**What is needed**.
Search the records for the string "progress", then copy each line where it appears.

BEGIN Information provided

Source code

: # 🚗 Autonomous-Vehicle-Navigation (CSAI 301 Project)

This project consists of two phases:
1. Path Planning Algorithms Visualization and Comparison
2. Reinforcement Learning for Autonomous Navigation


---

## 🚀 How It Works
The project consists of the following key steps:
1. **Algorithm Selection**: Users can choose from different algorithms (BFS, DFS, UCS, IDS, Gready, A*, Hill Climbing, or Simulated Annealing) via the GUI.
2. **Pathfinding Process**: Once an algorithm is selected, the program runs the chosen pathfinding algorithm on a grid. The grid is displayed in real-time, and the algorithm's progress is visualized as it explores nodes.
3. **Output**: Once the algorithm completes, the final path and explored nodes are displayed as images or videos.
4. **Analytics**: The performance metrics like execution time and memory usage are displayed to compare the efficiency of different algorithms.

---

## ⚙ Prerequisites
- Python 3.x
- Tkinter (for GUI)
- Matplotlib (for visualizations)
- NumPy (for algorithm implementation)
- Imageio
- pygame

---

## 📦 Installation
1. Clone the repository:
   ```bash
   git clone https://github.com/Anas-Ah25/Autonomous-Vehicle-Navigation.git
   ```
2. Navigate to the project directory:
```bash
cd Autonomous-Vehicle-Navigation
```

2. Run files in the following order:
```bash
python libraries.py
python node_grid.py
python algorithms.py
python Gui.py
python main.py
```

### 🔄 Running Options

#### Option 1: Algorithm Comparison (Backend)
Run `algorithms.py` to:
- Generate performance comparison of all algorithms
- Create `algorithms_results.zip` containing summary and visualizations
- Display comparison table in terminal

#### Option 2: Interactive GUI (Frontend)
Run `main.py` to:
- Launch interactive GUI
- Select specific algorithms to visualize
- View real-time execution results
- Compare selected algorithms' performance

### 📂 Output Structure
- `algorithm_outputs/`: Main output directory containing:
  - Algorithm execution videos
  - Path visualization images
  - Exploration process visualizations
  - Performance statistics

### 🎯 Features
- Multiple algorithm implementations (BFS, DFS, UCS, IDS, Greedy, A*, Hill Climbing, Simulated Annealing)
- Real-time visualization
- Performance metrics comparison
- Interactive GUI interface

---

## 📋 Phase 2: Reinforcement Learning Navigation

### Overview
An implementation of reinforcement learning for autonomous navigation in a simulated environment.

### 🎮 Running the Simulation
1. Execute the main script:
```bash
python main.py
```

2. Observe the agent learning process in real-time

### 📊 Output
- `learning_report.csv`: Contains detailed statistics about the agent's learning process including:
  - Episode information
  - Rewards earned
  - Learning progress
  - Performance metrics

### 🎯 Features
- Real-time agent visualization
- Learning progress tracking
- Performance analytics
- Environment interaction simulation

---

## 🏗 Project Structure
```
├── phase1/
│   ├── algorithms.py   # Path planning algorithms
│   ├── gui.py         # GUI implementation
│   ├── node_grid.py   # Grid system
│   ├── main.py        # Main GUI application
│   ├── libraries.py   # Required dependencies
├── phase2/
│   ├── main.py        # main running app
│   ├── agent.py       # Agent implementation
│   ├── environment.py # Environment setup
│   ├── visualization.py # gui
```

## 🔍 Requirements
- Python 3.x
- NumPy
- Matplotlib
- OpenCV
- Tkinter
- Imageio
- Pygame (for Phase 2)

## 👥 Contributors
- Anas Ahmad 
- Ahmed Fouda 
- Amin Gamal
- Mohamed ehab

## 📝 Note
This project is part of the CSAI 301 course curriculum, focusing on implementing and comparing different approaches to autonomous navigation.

END Information provided

**Task solution**.
2. **Pathfinding Process**: Once an algorithm is selected, the program runs the chosen pathfinding algorithm on a grid. The grid is displayed in real-time, and the algorithm's progress is visualized as it explores nodes.
  - Learning progress
- Learning progress tracking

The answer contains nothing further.